A core dump is a copy, in a file, of everything a process had in memory at the time it generated the core dump. Generation of the dump typically happens if a process crashes with a segmentation fault or bus error. When a crash does occur, one of the first things you usually want to know is where the crash happened and the command for this is, surprisingly, 'where'. It gives what is called a stacktrace, which is a display of all the function calls that are on the stack. If the stack has been corrupted, it will not be of much help, but fortunately this doesn't happen often. Also, the stacktrace cannot give line numbers and other information if the program has not be compiled with debugging information.
To see how a stacktrace can be used, download this compressed tarfile and extract it (if you need
it, there is a page on tar here). If you type
make you should end up with an executable called
slen which is a program that uses a recursive algorithm to
calculate the length of a string. The program has a bug in it, and
will crash. Run the program, and then type something like
gdb
slen core
to begin analysis of the core dump (the core file
may have a different name). If you cannot find a core dump you may have
that resource limit set to 0. Use ulimit to change this
(unlimit or limit in a C-shell). Display a
stacktrace, and make sure you
understand what it shows. You will notice that it does not show much,
because the program has not been compiled with debugging
information. The easiest way to fix this is to add -g onto
the CFLAGS variable in the Makefile, type make clean and then
make again. Run the program again, and use gdb to analyse the
core dump again. This time, the stacktrace will show you the function
arguments, line numbers, and even the source code.

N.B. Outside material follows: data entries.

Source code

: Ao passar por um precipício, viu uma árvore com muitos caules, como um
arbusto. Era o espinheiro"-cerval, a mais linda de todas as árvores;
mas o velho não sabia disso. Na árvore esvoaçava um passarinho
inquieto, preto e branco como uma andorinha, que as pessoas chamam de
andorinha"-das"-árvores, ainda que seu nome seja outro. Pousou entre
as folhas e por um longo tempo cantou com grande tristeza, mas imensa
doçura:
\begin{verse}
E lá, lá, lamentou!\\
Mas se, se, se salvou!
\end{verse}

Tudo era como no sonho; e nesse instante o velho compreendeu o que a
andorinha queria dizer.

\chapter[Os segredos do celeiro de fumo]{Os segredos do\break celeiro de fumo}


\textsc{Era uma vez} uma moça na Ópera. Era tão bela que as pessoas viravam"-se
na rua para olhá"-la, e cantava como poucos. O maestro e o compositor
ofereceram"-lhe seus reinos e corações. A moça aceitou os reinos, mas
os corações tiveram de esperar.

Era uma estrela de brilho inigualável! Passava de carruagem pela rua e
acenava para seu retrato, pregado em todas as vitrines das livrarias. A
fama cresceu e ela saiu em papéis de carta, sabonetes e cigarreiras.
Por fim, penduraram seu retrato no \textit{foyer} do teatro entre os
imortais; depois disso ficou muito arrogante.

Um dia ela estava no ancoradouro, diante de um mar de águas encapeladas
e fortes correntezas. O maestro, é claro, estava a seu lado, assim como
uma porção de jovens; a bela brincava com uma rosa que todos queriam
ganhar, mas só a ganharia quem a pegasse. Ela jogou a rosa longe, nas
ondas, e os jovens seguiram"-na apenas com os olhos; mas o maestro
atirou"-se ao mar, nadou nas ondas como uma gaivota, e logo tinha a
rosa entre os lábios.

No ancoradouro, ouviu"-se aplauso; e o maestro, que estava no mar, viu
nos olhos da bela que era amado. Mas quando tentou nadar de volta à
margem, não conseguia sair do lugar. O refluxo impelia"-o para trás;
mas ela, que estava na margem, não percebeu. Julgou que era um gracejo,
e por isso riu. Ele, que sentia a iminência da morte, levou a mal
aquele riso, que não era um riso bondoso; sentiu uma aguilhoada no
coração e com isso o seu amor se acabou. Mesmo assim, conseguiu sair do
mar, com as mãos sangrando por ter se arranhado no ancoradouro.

Notice that the program crashed on a very simple line, and that the error seems to be with the arguments that were passed to this call of the function. To see how this happened, you will need to inspect what was done before the function was called, which is in the function call one level up on the stack. Move into this function call with the command 'up' (the direction refers to an increase in frame number, even though the display of the stacktrace is upside down). The result of the command will be to show you exactly what was happening at the time the last function call was made, and the bug is here. To see some of the surrounding code, type 'list'. Don't worry if you can't see the bug yet.

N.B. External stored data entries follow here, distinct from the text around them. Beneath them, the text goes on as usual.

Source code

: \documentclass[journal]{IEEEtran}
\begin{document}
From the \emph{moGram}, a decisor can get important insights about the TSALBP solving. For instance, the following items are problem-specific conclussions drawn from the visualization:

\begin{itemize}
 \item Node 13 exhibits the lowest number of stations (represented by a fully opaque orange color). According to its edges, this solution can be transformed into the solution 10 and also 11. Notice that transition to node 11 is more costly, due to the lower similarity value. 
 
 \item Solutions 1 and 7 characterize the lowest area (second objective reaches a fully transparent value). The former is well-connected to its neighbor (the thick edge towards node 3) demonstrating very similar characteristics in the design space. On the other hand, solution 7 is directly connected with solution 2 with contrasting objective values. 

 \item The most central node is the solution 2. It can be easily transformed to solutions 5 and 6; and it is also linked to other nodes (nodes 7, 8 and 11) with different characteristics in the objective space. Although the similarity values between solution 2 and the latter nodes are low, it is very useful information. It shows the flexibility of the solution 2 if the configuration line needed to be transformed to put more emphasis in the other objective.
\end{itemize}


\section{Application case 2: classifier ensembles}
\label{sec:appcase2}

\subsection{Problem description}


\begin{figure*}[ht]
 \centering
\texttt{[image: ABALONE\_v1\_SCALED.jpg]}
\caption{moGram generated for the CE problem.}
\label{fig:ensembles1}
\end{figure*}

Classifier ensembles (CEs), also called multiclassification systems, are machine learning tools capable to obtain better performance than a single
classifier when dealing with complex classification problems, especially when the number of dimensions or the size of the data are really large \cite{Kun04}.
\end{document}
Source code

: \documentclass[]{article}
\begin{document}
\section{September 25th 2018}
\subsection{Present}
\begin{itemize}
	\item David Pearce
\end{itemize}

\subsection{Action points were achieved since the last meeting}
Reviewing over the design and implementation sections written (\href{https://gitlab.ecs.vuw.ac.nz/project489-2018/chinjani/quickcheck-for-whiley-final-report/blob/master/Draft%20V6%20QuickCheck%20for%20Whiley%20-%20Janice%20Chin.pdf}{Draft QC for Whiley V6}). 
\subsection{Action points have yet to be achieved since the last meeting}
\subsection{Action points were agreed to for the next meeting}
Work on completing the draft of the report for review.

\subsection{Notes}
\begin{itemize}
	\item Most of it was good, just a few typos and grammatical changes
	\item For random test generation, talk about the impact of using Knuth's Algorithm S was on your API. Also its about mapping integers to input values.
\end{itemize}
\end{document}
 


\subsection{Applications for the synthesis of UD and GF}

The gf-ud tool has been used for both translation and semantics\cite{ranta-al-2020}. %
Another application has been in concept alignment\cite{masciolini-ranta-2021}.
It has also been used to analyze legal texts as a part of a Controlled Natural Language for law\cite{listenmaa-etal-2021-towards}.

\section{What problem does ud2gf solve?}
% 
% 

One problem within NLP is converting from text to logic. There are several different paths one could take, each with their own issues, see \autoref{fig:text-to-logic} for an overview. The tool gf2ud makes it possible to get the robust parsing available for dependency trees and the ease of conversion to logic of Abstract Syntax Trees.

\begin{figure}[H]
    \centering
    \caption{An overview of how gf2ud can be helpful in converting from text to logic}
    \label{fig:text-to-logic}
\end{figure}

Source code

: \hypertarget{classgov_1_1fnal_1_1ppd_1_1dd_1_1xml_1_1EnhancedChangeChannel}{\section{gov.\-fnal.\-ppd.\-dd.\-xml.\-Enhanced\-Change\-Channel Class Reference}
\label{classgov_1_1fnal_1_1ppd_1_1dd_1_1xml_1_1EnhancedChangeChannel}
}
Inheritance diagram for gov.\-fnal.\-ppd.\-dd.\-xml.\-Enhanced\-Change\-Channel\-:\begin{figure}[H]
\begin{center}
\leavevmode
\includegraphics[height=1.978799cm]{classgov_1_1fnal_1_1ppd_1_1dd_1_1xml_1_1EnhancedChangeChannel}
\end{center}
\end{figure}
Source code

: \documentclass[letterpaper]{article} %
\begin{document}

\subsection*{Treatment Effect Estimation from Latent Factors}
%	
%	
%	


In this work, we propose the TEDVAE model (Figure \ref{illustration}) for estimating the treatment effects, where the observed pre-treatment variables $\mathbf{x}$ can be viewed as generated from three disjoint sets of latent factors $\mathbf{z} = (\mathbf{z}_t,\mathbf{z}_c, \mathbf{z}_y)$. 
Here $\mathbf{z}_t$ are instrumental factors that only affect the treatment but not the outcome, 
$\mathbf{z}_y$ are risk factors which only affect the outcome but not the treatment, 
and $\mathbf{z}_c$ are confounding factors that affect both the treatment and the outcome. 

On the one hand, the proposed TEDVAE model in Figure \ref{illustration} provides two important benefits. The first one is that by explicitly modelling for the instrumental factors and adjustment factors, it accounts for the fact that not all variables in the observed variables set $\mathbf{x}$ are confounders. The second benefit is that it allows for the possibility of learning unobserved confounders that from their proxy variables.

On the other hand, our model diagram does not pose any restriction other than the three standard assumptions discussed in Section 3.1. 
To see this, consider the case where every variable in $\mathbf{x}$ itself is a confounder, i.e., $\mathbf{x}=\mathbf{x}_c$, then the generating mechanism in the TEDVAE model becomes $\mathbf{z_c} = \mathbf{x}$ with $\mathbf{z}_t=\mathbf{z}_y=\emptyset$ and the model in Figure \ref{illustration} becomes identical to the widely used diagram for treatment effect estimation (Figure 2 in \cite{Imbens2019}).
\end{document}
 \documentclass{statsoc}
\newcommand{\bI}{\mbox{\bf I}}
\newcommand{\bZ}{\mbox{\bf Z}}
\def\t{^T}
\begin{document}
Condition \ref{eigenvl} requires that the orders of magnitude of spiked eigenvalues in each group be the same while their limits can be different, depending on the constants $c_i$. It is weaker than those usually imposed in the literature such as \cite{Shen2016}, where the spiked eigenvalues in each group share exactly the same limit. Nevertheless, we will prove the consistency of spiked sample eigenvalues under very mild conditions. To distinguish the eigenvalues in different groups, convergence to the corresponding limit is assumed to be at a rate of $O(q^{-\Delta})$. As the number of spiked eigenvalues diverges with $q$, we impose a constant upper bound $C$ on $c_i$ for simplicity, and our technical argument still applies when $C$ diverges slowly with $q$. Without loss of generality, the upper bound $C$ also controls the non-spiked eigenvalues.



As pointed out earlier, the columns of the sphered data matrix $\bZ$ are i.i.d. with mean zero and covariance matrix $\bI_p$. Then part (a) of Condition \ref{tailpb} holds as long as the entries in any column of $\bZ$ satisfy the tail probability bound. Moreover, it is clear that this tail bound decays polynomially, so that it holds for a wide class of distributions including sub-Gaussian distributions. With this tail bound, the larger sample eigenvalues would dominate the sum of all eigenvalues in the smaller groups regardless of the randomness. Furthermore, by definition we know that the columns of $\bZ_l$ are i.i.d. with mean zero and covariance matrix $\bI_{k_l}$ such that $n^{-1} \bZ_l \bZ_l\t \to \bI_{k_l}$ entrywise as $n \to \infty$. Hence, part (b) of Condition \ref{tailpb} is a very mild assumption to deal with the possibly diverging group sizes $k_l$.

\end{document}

Milestone: Extract the files from the tar archive, compile the program and reproduce the bug, showing your demonstrator the stack trace. Show that you know how to view different stack frames.

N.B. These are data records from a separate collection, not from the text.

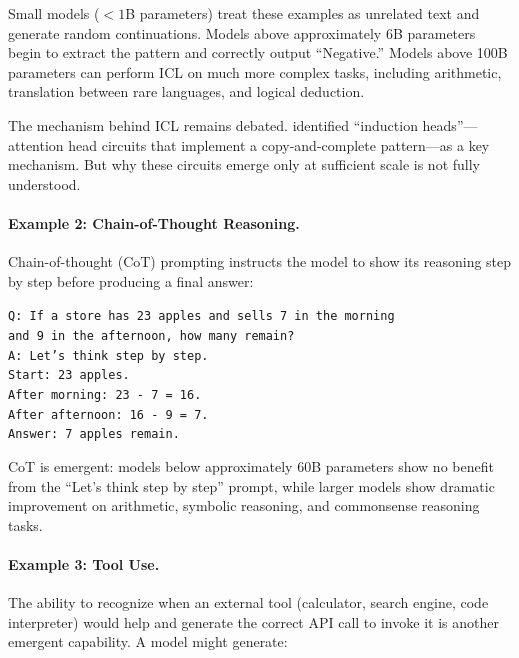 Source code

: Small models ($< 1$B parameters) treat these examples as unrelated text and generate random continuations. Models above approximately 6B parameters begin to extract the pattern and correctly output ``Negative.'' Models above 100B parameters can perform ICL on much more complex tasks, including arithmetic, translation between rare languages, and logical deduction.

The mechanism behind ICL remains debated. \citet{olsson2022context} identified ``induction heads''---attention head circuits that implement a copy-and-complete pattern---as a key mechanism. But why these circuits emerge only at sufficient scale is not fully understood.

\paragraph{Example 2: Chain-of-Thought Reasoning.}
Chain-of-thought (CoT) prompting \citep{wei2022chain} instructs the model to show its reasoning step by step before producing a final answer:

\begin{center}
\begin{minipage}{0.85\textwidth}
\texttt{Q: If a store has 23 apples and sells 7 in the morning}\\
\texttt{and 9 in the afternoon, how many remain?}\\
\texttt{A: Let's think step by step.}\\
\texttt{Start: 23 apples.}\\
\texttt{After morning: 23 - 7 = 16.}\\
\texttt{After afternoon: 16 - 9 = 7.}\\
\texttt{Answer: 7 apples remain.}
\end{minipage}
\end{center}

CoT is emergent: models below approximately 60B parameters show no benefit from the ``Let's think step by step'' prompt, while larger models show dramatic improvement on arithmetic, symbolic reasoning, and commonsense reasoning tasks.

\paragraph{Example 3: Tool Use.}
The ability to recognize when an external tool (calculator, search engine, code interpreter) would help and generate the correct API call to invoke it is another emergent capability. A model might generate:

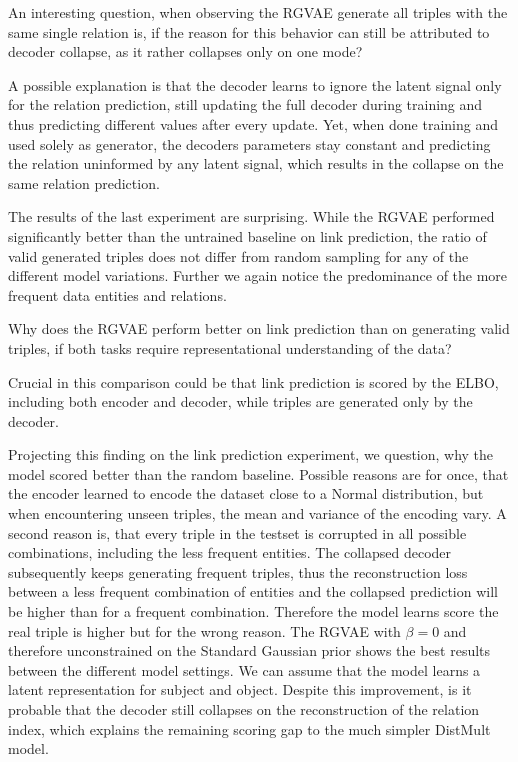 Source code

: An interesting question, when observing the RGVAE generate all triples with the same single relation is, if the reason for this behavior can still be attributed to decoder collapse, as it rather collapses only on one mode?

A possible explanation is that the decoder learns to ignore the latent signal only for the relation prediction, still updating the full decoder during training and thus predicting different values after every update. Yet, when done training and used solely as generator, the decoders parameters stay constant and predicting the relation uninformed by any latent signal, which results in the collapse on the same relation prediction.

The results of the last experiment are surprising. While the RGVAE performed significantly better than the untrained baseline on link prediction, the ratio of valid generated triples does not differ from random sampling for any of the different model variations. Further we again notice the predominance of the more frequent data entities and relations.

Why does the RGVAE perform better on link prediction than on generating valid triples, if both tasks require representational understanding of the data?

Crucial in this comparison could be that link prediction is scored by the ELBO, including both encoder and decoder, while triples are generated only by the decoder.


Projecting this finding on the link prediction experiment, we question, why the model scored better than the random baseline. Possible reasons are for once, that the encoder learned to encode the dataset close to a Normal distribution, but when encountering unseen triples, the mean and variance of the encoding vary. A second reason is, that every triple in the testset is corrupted in all possible combinations, including the less frequent entities. The collapsed decoder subsequently keeps generating frequent triples, thus the reconstruction loss between a less frequent combination of entities and the collapsed prediction will be higher than for a frequent combination. Therefore the model learns score the real triple is higher but for the wrong reason. The RGVAE with $\beta = 0$ and therefore unconstrained on the Standard Gaussian prior shows the best results between the different model settings. We can assume that the model learns a latent representation for subject and object. Despite this improvement, is it probable that the decoder still collapses on the reconstruction of the relation index, which explains the remaining scoring gap to the much simpler DistMult model.


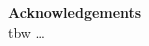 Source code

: \thispagestyle{empty}
\begin{titlepage}
{\bf\Large Acknowledgements}\\

tbw \ldots

\vfill
\end{titlepage}
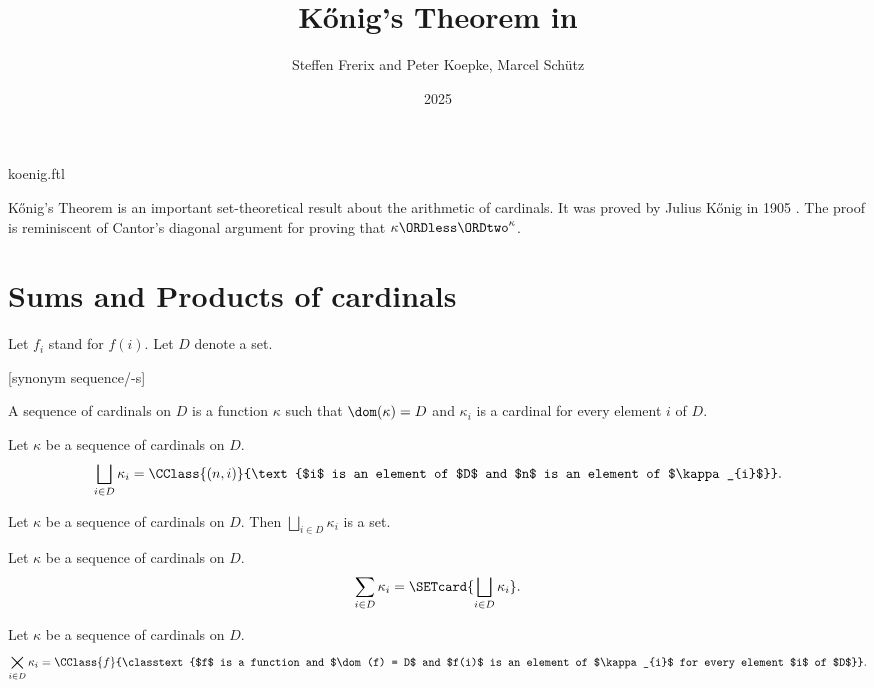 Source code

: \documentclass{stex}
\title{Kőnig's Theorem in \Naproche}
\author{Steffen Frerix and Peter Koepke, Marcel Schütz}
\date{2025}
\newcommand{\SumSet}[2]{\bigsqcup_{i \in #2} #1_{i}}
\newcommand{\Sum}[2]{\sum_{i \in #2} #1_{i}}
\newcommand{\ProdSet}[2]{\bigtimes_{i \in #2} #1_{i}}
\begin{document}
\begin{smodule}{koenig.ftl}
\maketitle


\noindent Kőnig's Theorem is an important set-theoretical result about the
arithmetic of cardinals.
It was proved by Julius Kőnig in 1905 \cite[p. 177--180]{Koenig1905}.
The proof is reminiscent of Cantor's diagonal argument for proving that
$\kappa \ORDless \ORDtwo^\kappa$.


\section*{Sums and Products of cardinals}

\begin{forthel}
  Let $f_{i}$ stand for $f(i)$.
  Let $D$ denote a set.

  [synonym sequence/-s]

  \begin{definition*}
    A sequence of cardinals on $D$ is a function $\kappa$ such that
    $\dom(\kappa) = D$ and $\kappa_{i}$ is a cardinal for every element $i$ of $D$.
  \end{definition*}

  \begin{definition*}
    Let $\kappa$ be a sequence of cardinals on $D$.
    \[ \SumSet{\kappa}{D} = \CClass{(n,i)}{\text{$i$ is an element of $D$ and $n$ is an element of $\kappa_{i}$}}. \]
  \end{definition*}

  \begin{axiom*}
    Let $\kappa$ be a sequence of cardinals on $D$.
    Then $\SumSet{\kappa}{D}$ is a set.
  \end{axiom*}

  \begin{definition*}
    Let $\kappa$ be a sequence of cardinals on $D$.
    \[ \Sum{\kappa}{D} = \SETcard{ \SumSet{\kappa}{D} }. \]
  \end{definition*}

  \begin{definition*}
    Let $\kappa$ be a sequence of cardinals on $D$.
    \[ \ProdSet{\kappa}{D} = \CClass{f}{\classtext{$f$ is a function and $\dom(f) = D$ and $f(i)$ is an element of $\kappa_{i}$ for every element $i$ of $D$}}. \]
  \end{definition*}


\end{forthel}
\end{smodule}
\end{document}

The next step is to edit the source file where the bug is because we may be ready to fix it or we may need to see more of the surrounding lines. The stacktrace always allows us to identify the function that we want to look at, and with debugging information we have a filename and a line number, but often while developing programs we don't have such specific information. When we want to look at a particular function in a very large project we may not know which file it is in, or where it is in that file. The solution is an index of functions called a tags file, and the utility ctags is the usual way of generating this.
Type make tags now, and a file called 'tags' will be
generated. This is the index, and it is worth looking at although you
don't need to understand it. It will not be very big since this is a
very small program. Once the tags file is generated, most editors can
use it to jump straight to the spot in the correct file for a
particular function. Exactly how you do this depends on the editor,
but using vi it is achieved with
vi -t
functionname
Try this now to get to the function we want to
debug.
Try to identify and fix the bug. A very large hint will be provided by the compiler if you remove the -w option from the CFLAGS variable, clean, and then rebuild again. The -w turns off GCC's standard warnings, and these are very useful. Many other warnings can be very helpful too, and you should look through the warning options that GCC supports. Once the bug is fixed, the program will not crash, but it will probably always give 0 as the length of the string. Fixing this takes us to the next mode of debugging.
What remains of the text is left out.